--- SUPPLIED MATERIAL Enclosed Below ---

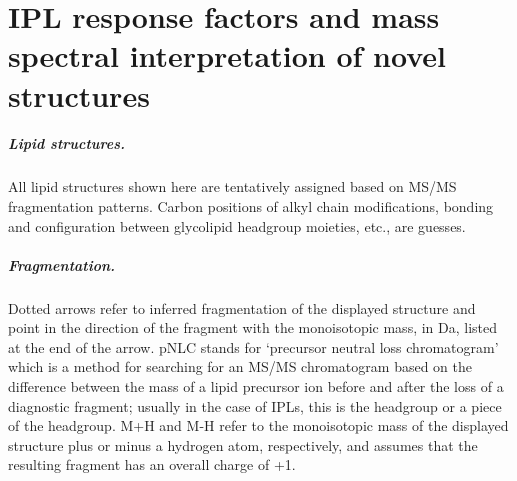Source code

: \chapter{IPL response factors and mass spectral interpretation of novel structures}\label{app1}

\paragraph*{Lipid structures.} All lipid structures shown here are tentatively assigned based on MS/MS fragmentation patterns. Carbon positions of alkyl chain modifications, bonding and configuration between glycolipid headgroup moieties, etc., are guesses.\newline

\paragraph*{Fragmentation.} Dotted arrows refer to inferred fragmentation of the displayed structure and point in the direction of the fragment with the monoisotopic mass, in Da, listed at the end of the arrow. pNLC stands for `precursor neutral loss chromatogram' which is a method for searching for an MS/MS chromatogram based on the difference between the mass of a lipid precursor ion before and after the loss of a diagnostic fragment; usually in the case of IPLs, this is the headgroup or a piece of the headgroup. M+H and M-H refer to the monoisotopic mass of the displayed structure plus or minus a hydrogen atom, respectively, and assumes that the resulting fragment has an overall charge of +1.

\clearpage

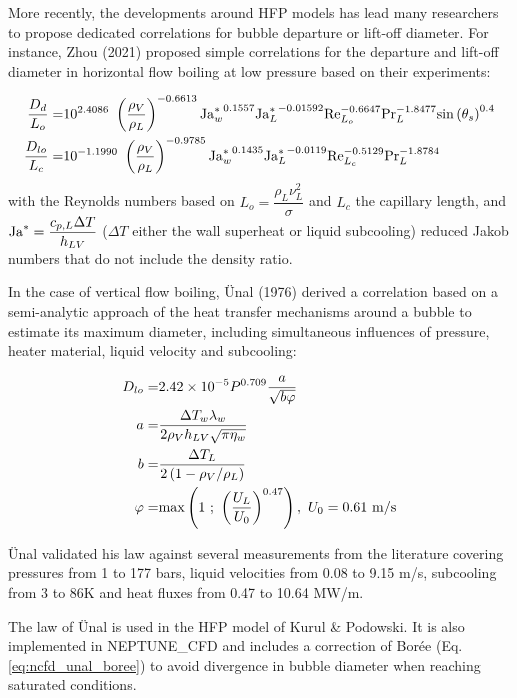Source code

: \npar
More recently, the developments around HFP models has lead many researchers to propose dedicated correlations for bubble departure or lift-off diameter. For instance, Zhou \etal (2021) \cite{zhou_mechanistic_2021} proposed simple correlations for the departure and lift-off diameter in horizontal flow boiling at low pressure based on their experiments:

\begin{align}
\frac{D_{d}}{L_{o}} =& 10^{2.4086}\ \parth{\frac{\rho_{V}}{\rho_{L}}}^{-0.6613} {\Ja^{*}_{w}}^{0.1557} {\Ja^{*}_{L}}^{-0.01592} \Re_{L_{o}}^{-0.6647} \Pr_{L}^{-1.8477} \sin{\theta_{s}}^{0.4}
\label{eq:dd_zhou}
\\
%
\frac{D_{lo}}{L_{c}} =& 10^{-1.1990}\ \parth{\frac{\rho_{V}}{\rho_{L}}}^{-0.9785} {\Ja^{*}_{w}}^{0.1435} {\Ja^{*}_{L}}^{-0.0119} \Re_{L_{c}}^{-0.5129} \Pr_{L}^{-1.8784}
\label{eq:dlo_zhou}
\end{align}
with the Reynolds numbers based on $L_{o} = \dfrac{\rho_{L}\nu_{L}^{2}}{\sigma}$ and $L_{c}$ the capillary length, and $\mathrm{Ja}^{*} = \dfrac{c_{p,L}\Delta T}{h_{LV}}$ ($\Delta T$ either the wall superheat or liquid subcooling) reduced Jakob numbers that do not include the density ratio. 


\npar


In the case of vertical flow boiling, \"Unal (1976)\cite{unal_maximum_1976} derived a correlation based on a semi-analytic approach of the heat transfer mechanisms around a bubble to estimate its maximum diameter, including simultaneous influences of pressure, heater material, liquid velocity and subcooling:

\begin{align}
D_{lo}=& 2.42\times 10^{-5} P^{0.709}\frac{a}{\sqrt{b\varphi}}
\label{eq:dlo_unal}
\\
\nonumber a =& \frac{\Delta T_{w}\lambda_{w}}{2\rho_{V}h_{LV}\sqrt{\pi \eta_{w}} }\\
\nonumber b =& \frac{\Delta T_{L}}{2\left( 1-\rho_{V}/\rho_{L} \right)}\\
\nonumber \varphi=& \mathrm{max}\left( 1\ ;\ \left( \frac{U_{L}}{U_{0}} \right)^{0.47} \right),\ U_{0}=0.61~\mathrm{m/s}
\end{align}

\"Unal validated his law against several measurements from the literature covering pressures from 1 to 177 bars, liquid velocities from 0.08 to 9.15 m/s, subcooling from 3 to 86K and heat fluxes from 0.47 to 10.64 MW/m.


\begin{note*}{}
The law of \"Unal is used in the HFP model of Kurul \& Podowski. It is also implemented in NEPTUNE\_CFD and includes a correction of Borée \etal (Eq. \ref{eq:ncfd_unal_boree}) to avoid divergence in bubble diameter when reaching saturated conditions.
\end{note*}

--- End of Enclosed SUPPLIED MATERIAL ---

**WHAT TO PRODUCE:**
Go through the entries above and pull out each line with "mathrm" in it.

**ANSWER BOX:**
with the Reynolds numbers based on $L_{o} = \dfrac{\rho_{L}\nu_{L}^{2}}{\sigma}$ and $L_{c}$ the capillary length, and $\mathrm{Ja}^{*} = \dfrac{c_{p,L}\Delta T}{h_{LV}}$ ($\Delta T$ either the wall superheat or liquid subcooling) reduced Jakob numbers that do not include the density ratio. 
\nonumber \varphi=& \mathrm{max}\left( 1\ ;\ \left( \frac{U_{L}}{U_{0}} \right)^{0.47} \right),\ U_{0}=0.61~\mathrm{m/s}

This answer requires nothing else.